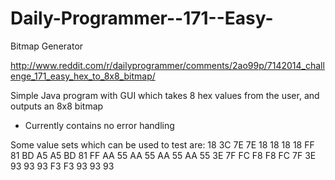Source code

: Daily-Programmer--171--Easy-
============================

Bitmap Generator

http://www.reddit.com/r/dailyprogrammer/comments/2ao99p/7142014_challenge_171_easy_hex_to_8x8_bitmap/

Simple Java program with GUI which takes 8 hex values from the user, and outputs an 8x8 bitmap

- Currently contains no error handling


Some value sets which can be used to test are:
18 3C 7E 7E 18 18 18 18
FF 81 BD A5 A5 BD 81 FF
AA 55 AA 55 AA 55 AA 55
3E 7F FC F8 F8 FC 7F 3E
93 93 93 F3 F3 93 93 93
:::::
[Work to complete]: The required output is the exact run of lines from the start of the records through the line containing "Simple Java program", both ends included, with no pictures.

[Your response]:
Source code

: Daily-Programmer--171--Easy-
============================

Bitmap Generator

http://www.reddit.com/r/dailyprogrammer/comments/2ao99p/7142014_challenge_171_easy_hex_to_8x8_bitmap/

Simple Java program with GUI which takes 8 hex values from the user, and outputs an 8x8 bitmap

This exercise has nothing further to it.